### [YOUR INSTRUCTIONS]
Look at every line below and count those containing "section". Answer with the number only.

================================

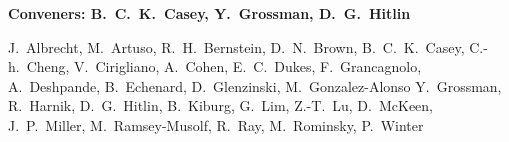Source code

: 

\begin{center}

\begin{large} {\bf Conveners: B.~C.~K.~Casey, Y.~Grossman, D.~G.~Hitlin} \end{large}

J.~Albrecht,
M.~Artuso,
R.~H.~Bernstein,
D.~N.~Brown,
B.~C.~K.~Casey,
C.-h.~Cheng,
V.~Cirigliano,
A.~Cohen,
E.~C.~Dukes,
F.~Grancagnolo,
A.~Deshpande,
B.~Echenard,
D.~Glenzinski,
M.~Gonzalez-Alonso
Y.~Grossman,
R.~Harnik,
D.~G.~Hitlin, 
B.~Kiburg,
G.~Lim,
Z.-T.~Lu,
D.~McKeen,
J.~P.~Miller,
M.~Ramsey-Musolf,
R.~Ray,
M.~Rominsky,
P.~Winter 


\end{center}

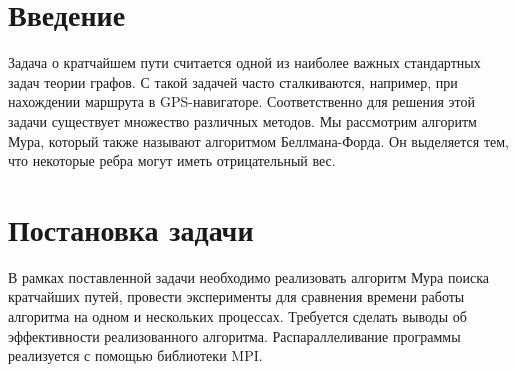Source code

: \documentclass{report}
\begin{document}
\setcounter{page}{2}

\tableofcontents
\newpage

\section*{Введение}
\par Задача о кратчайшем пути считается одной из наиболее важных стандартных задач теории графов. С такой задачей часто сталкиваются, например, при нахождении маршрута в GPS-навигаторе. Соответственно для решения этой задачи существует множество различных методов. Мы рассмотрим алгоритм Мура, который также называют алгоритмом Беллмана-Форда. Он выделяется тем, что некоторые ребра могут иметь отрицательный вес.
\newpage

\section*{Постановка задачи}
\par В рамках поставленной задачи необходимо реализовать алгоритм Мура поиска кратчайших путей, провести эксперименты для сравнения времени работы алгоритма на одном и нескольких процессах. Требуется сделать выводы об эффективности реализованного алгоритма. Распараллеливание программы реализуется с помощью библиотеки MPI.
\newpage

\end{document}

================================

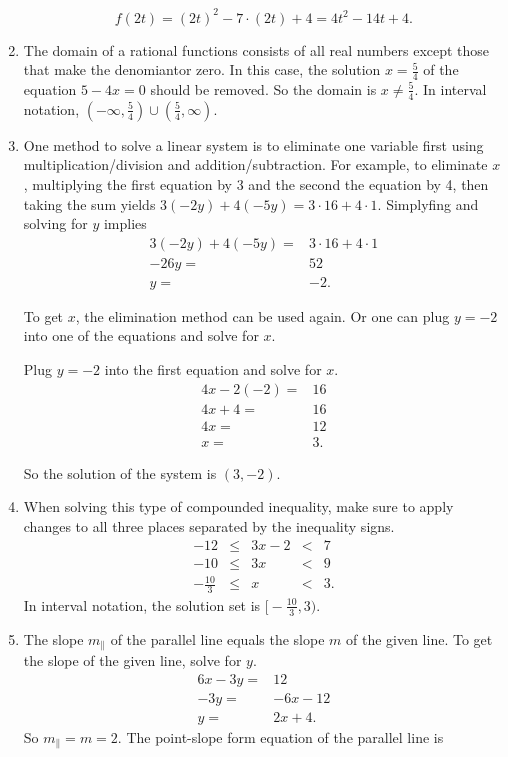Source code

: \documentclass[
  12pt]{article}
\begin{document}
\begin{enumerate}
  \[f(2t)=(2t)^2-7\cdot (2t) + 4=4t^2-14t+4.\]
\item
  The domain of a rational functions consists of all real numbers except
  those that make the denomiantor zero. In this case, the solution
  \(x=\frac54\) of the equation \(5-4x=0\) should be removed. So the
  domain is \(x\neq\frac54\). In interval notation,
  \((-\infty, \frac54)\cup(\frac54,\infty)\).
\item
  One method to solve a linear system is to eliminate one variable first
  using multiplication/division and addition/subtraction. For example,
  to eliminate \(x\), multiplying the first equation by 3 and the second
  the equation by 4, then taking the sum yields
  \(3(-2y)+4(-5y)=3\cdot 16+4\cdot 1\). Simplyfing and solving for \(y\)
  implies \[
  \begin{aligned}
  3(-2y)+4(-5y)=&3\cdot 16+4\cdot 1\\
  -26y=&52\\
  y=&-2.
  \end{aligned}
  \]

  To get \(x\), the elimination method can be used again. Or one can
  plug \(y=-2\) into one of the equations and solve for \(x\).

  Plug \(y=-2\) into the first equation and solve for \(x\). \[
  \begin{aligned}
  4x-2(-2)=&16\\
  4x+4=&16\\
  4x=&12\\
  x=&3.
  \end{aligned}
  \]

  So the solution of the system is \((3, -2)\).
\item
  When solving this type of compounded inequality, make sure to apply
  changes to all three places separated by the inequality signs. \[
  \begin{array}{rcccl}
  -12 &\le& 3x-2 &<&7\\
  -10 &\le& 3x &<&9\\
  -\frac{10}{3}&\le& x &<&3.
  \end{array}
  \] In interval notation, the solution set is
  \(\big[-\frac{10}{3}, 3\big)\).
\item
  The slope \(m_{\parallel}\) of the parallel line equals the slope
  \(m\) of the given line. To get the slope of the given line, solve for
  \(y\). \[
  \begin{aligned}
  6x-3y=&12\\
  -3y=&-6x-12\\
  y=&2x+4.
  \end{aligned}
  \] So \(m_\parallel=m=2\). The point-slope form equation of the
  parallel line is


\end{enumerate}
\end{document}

================================

### [RESPONSE TO THIS EXERCISE]
2